Running Benchmarks¶
This guide explains how to run Spikard benchmarks locally, interpret results, and add new framework implementations.
Prerequisites¶
Required Tools¶
- Rust toolchain (1.70+)
- Load generator (oha or bombardier)
# Preferred: oha (Rust-based)
cargo install oha
# Alternative: bombardier (Go-based)
go install github.com/codesenberg/bombardier@latest
- Language runtimes (for frameworks you want to test)
- Python 3.10+ with uv:
curl -LsSf https://astral.sh/uv/install.sh | sh - Node 20+ with pnpm:
curl -fsSL https://get.pnpm.io/install.sh | sh - Ruby 3.2-4.x with rbenv:
brew install rbenv ruby-build - PHP 8.2+ with composer:
brew install php composer - Bun 1.x:
curl -fsSL https://bun.sh/install | bash
Building the Harness¶
The compiled binary will be at target/release/benchmark-harness.
Quick Start¶
Running a Single Framework¶
Test one framework with default settings (30s duration, 100 concurrency):
cd tools/benchmark-harness
# Python framework
./target/release/benchmark-harness run \
--framework spikard-python \
--app-dir apps/spikard-python
# Node framework
./target/release/benchmark-harness run \
--framework fastify \
--app-dir apps/fastify
# Ruby framework
./target/release/benchmark-harness run \
--framework roda \
--app-dir apps/roda
Profile Mode with Workload Suites¶
Run multiple workloads systematically:
# All workloads (18 endpoints)
./target/release/benchmark-harness profile \
--framework spikard-python \
--app-dir apps/spikard-python \
--suite all \
--output results/spikard-python-profile.json
# Just JSON workloads
./target/release/benchmark-harness profile \
--framework fastapi \
--app-dir apps/fastapi \
--suite json-bodies \
--output results/fastapi-json.json
# Path parameter workloads
./target/release/benchmark-harness profile \
--framework spikard-node \
--app-dir apps/spikard-node \
--suite path-params \
--output results/spikard-node-paths.json
Compare Mode¶
Compare multiple frameworks side-by-side:
# Compare Python frameworks
./target/release/benchmark-harness compare \
--frameworks spikard-python,fastapi,litestar,robyn \
--suite all \
--output results/python-comparison
# Compare with statistical significance
./target/release/benchmark-harness compare \
--frameworks spikard-python,fastapi \
--suite json-bodies \
--significance 0.05 \
--output results/statistical-comparison
# Generate markdown report
./target/release/benchmark-harness compare \
--frameworks express,fastify,hono \
--suite all \
--report results/nodejs-report.md
Command Reference¶
Common Options¶
--duration <SECS> Benchmark duration per workload [default: 30]

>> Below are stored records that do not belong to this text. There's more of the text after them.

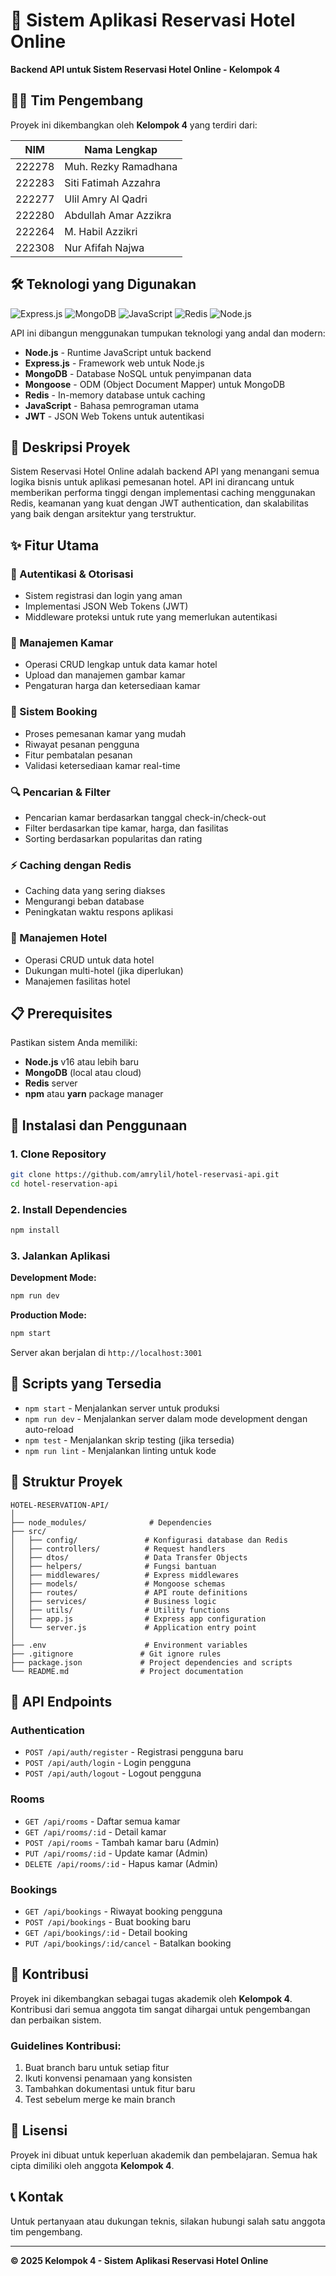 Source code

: # 🏨 Sistem Aplikasi Reservasi Hotel Online

**Backend API untuk Sistem Reservasi Hotel Online - Kelompok 4**

## 👨‍💻 Tim Pengembang

Proyek ini dikembangkan oleh **Kelompok 4** yang terdiri dari:

| NIM    | Nama Lengkap          |
| ------ | --------------------- |
| 222278 | Muh. Rezky Ramadhana  |
| 222283 | Siti Fatimah Azzahra  |
| 222277 | Ulil Amry Al Qadri    |
| 222280 | Abdullah Amar Azzikra |
| 222264 | M. Habil Azzikri      |
| 222308 | Nur Afifah Najwa      |

## 🛠️ Teknologi yang Digunakan

![Express.js](https://img.shields.io/badge/Express.js-000000?style=for-the-badge&logo=express&logoColor=white)
![MongoDB](https://img.shields.io/badge/MongoDB-4EA94B?style=for-the-badge&logo=mongodb&logoColor=white)
![JavaScript](https://img.shields.io/badge/JavaScript-F7DF1E?style=for-the-badge&logo=javascript&logoColor=black)
![Redis](https://img.shields.io/badge/Redis-DC382D?style=for-the-badge&logo=redis&logoColor=white)
![Node.js](https://img.shields.io/badge/Node.js-339933?style=for-the-badge&logo=node.js&logoColor=white)

API ini dibangun menggunakan tumpukan teknologi yang andal dan modern:

- **Node.js** - Runtime JavaScript untuk backend
- **Express.js** - Framework web untuk Node.js
- **MongoDB** - Database NoSQL untuk penyimpanan data
- **Mongoose** - ODM (Object Document Mapper) untuk MongoDB
- **Redis** - In-memory database untuk caching
- **JavaScript** - Bahasa pemrograman utama
- **JWT** - JSON Web Tokens untuk autentikasi

## 📝 Deskripsi Proyek

Sistem Reservasi Hotel Online adalah backend API yang menangani semua logika bisnis untuk aplikasi pemesanan hotel. API ini dirancang untuk memberikan performa tinggi dengan implementasi caching menggunakan Redis, keamanan yang kuat dengan JWT authentication, dan skalabilitas yang baik dengan arsitektur yang terstruktur.

## ✨ Fitur Utama

### 🔐 Autentikasi & Otorisasi

- Sistem registrasi dan login yang aman
- Implementasi JSON Web Tokens (JWT)
- Middleware proteksi untuk rute yang memerlukan autentikasi

### 🛌 Manajemen Kamar

- Operasi CRUD lengkap untuk data kamar hotel
- Upload dan manajemen gambar kamar
- Pengaturan harga dan ketersediaan kamar

### 📅 Sistem Booking

- Proses pemesanan kamar yang mudah
- Riwayat pesanan pengguna
- Fitur pembatalan pesanan
- Validasi ketersediaan kamar real-time

### 🔍 Pencarian & Filter

- Pencarian kamar berdasarkan tanggal check-in/check-out
- Filter berdasarkan tipe kamar, harga, dan fasilitas
- Sorting berdasarkan popularitas dan rating

### ⚡ Caching dengan Redis

- Caching data yang sering diakses
- Mengurangi beban database
- Peningkatan waktu respons aplikasi

### 🏢 Manajemen Hotel

- Operasi CRUD untuk data hotel
- Dukungan multi-hotel (jika diperlukan)
- Manajemen fasilitas hotel

## 📋 Prerequisites

Pastikan sistem Anda memiliki:

- **Node.js** v16 atau lebih baru
- **MongoDB** (local atau cloud)
- **Redis** server
- **npm** atau **yarn** package manager

## 🚀 Instalasi dan Penggunaan

### 1. Clone Repository

```bash
git clone https://github.com/amrylil/hotel-reservasi-api.git
cd hotel-reservation-api
```

### 2. Install Dependencies

```bash
npm install
```

### 3. Jalankan Aplikasi

**Development Mode:**

```bash
npm run dev
```

**Production Mode:**

```bash
npm start
```

Server akan berjalan di `http://localhost:3001`

## 📜 Scripts yang Tersedia

- `npm start` - Menjalankan server untuk produksi
- `npm run dev` - Menjalankan server dalam mode development dengan auto-reload
- `npm test` - Menjalankan skrip testing (jika tersedia)
- `npm run lint` - Menjalankan linting untuk kode

## 📁 Struktur Proyek

```
HOTEL-RESERVATION-API/
│
├── node_modules/              # Dependencies
├── src/
│   ├── config/               # Konfigurasi database dan Redis
│   ├── controllers/          # Request handlers
│   ├── dtos/                 # Data Transfer Objects
│   ├── helpers/              # Fungsi bantuan
│   ├── middlewares/          # Express middlewares
│   ├── models/               # Mongoose schemas
│   ├── routes/               # API route definitions
│   ├── services/             # Business logic
│   ├── utils/                # Utility functions
│   ├── app.js                # Express app configuration
│   └── server.js             # Application entry point
│
├── .env                      # Environment variables
├── .gitignore               # Git ignore rules
├── package.json             # Project dependencies and scripts
└── README.md                # Project documentation
```

## 🔧 API Endpoints

### Authentication

- `POST /api/auth/register` - Registrasi pengguna baru
- `POST /api/auth/login` - Login pengguna
- `POST /api/auth/logout` - Logout pengguna

### Rooms

- `GET /api/rooms` - Daftar semua kamar
- `GET /api/rooms/:id` - Detail kamar
- `POST /api/rooms` - Tambah kamar baru (Admin)
- `PUT /api/rooms/:id` - Update kamar (Admin)
- `DELETE /api/rooms/:id` - Hapus kamar (Admin)

### Bookings

- `GET /api/bookings` - Riwayat booking pengguna
- `POST /api/bookings` - Buat booking baru
- `GET /api/bookings/:id` - Detail booking
- `PUT /api/bookings/:id/cancel` - Batalkan booking

## 🤝 Kontribusi

Proyek ini dikembangkan sebagai tugas akademik oleh **Kelompok 4**. Kontribusi dari semua anggota tim sangat dihargai untuk pengembangan dan perbaikan sistem.

### Guidelines Kontribusi:

1. Buat branch baru untuk setiap fitur
2. Ikuti konvensi penamaan yang konsisten
3. Tambahkan dokumentasi untuk fitur baru
4. Test sebelum merge ke main branch

## 📄 Lisensi

Proyek ini dibuat untuk keperluan akademik dan pembelajaran. Semua hak cipta dimiliki oleh anggota **Kelompok 4**.

## 📞 Kontak

Untuk pertanyaan atau dukungan teknis, silakan hubungi salah satu anggota tim pengembang.

---

**© 2025 Kelompok 4 - Sistem Aplikasi Reservasi Hotel Online**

--concurrency <N> Concurrent connections [default: 100]
--warmup <SECS> Warmup duration [default: 3]
--output <FILE> JSON output file
--format <FORMAT> Output format: json, json-pretty, table [default: json-pretty]
Run Mode¶
Single framework benchmark:
benchmark-harness run [OPTIONS]
--framework <NAME> Framework name (required)
--app-dir <PATH> App directory path (required)
--workload <NAME> Specific workload (default: json-small)
--port <PORT> Server port [default: 8000]
--host <HOST> Server host [default: 127.0.0.1]
Example:
./target/release/benchmark-harness run \
--framework spikard-python \
--app-dir apps/spikard-python \
--workload json-medium \
--duration 60 \
--concurrency 200
Profile Mode¶
Deep analysis with workload suites:
benchmark-harness profile [OPTIONS]
--framework <NAME> Framework to profile (required)
--app-dir <PATH> App directory (required)
--suite <SUITE> Workload suite: all, json-bodies, path-params, etc.
--profiler <TYPE> Language profiler: python, node, ruby
--baseline <PATH> Baseline results for comparison
--flamegraph Generate flamegraph (requires profiler)
Example with profiling:
# Python with py-spy profiling
./target/release/benchmark-harness profile \
--framework spikard-python \
--app-dir apps/spikard-python \
--suite all \
--profiler python \
--flamegraph \
--output results/profiled.json
# Compare against Rust baseline
./target/release/benchmark-harness profile \
--framework spikard-python \
--app-dir apps/spikard-python \
--suite json-bodies \
--baseline results/spikard-rust-baseline.json
Compare Mode¶
Statistical framework comparison:
benchmark-harness compare [OPTIONS]
--frameworks <LIST> Comma-separated framework names (required)
--suite <SUITE> Workload suite
--significance <VAL> p-value threshold [default: 0.05]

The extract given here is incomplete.